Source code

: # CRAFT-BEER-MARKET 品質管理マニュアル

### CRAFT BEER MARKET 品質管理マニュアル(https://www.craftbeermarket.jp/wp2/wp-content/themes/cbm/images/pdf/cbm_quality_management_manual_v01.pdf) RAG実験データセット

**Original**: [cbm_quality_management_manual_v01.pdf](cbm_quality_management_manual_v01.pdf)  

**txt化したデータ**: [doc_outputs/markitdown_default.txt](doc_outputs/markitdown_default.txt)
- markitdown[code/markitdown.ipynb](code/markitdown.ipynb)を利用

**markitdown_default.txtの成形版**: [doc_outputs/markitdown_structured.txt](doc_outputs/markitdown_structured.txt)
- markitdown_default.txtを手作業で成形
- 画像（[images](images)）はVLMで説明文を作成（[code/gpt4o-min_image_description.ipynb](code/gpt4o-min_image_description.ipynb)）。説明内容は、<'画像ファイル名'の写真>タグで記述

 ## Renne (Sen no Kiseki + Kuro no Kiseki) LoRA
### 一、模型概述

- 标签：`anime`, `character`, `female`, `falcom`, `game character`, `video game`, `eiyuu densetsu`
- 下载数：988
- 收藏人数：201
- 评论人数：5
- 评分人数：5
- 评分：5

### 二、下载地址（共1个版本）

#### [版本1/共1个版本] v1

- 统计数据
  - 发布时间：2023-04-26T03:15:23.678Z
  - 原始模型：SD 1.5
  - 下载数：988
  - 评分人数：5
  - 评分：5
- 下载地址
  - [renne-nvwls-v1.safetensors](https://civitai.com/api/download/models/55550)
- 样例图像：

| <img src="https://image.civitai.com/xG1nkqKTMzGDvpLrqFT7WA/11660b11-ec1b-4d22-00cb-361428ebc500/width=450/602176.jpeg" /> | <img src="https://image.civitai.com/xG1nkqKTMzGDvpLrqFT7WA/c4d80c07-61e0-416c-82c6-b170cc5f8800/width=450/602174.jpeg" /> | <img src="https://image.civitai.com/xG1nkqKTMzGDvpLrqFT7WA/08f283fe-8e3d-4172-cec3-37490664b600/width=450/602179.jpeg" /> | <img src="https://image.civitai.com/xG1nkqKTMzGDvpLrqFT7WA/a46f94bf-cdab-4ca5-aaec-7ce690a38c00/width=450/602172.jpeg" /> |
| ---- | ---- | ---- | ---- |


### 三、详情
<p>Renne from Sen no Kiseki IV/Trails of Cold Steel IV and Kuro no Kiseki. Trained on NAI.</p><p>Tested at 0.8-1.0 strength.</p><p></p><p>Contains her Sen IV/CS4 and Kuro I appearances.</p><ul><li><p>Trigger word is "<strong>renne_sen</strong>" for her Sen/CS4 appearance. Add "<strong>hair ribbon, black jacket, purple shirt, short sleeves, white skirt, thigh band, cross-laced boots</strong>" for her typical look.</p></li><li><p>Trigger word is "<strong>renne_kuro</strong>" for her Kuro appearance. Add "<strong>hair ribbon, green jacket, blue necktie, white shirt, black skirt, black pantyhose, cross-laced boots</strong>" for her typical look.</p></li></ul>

WHAT YOU SHOULD DO
Would you please restate all of the entries exactly?

OUTPUT FOR THIS EXERCISE
Source code

: # CRAFT-BEER-MARKET 品質管理マニュアル

### CRAFT BEER MARKET 品質管理マニュアル(https://www.craftbeermarket.jp/wp2/wp-content/themes/cbm/images/pdf/cbm_quality_management_manual_v01.pdf) RAG実験データセット

**Original**: [cbm_quality_management_manual_v01.pdf](cbm_quality_management_manual_v01.pdf)  

**txt化したデータ**: [doc_outputs/markitdown_default.txt](doc_outputs/markitdown_default.txt)
- markitdown[code/markitdown.ipynb](code/markitdown.ipynb)を利用

**markitdown_default.txtの成形版**: [doc_outputs/markitdown_structured.txt](doc_outputs/markitdown_structured.txt)
- markitdown_default.txtを手作業で成形
- 画像（[images](images)）はVLMで説明文を作成（[code/gpt4o-min_image_description.ipynb](code/gpt4o-min_image_description.ipynb)）。説明内容は、<'画像ファイル名'の写真>タグで記述

 ## Renne (Sen no Kiseki + Kuro no Kiseki) LoRA
### 一、模型概述

- 标签：`anime`, `character`, `female`, `falcom`, `game character`, `video game`, `eiyuu densetsu`
- 下载数：988
- 收藏人数：201
- 评论人数：5
- 评分人数：5
- 评分：5

### 二、下载地址（共1个版本）

#### [版本1/共1个版本] v1

- 统计数据
  - 发布时间：2023-04-26T03:15:23.678Z
  - 原始模型：SD 1.5
  - 下载数：988
  - 评分人数：5
  - 评分：5
- 下载地址
  - [renne-nvwls-v1.safetensors](https://civitai.com/api/download/models/55550)
- 样例图像：

| <img src="https://image.civitai.com/xG1nkqKTMzGDvpLrqFT7WA/11660b11-ec1b-4d22-00cb-361428ebc500/width=450/602176.jpeg" /> | <img src="https://image.civitai.com/xG1nkqKTMzGDvpLrqFT7WA/c4d80c07-61e0-416c-82c6-b170cc5f8800/width=450/602174.jpeg" /> | <img src="https://image.civitai.com/xG1nkqKTMzGDvpLrqFT7WA/08f283fe-8e3d-4172-cec3-37490664b600/width=450/602179.jpeg" /> | <img src="https://image.civitai.com/xG1nkqKTMzGDvpLrqFT7WA/a46f94bf-cdab-4ca5-aaec-7ce690a38c00/width=450/602172.jpeg" /> |
| ---- | ---- | ---- | ---- |


### 三、详情
<p>Renne from Sen no Kiseki IV/Trails of Cold Steel IV and Kuro no Kiseki. Trained on NAI.</p><p>Tested at 0.8-1.0 strength.</p><p></p><p>Contains her Sen IV/CS4 and Kuro I appearances.</p><ul><li><p>Trigger word is "<strong>renne_sen</strong>" for her Sen/CS4 appearance. Add "<strong>hair ribbon, black jacket, purple shirt, short sleeves, white skirt, thigh band, cross-laced boots</strong>" for her typical look.</p></li><li><p>Trigger word is "<strong>renne_kuro</strong>" for her Kuro appearance. Add "<strong>hair ribbon, green jacket, blue necktie, white shirt, black skirt, black pantyhose, cross-laced boots</strong>" for her typical look.</p></li></ul>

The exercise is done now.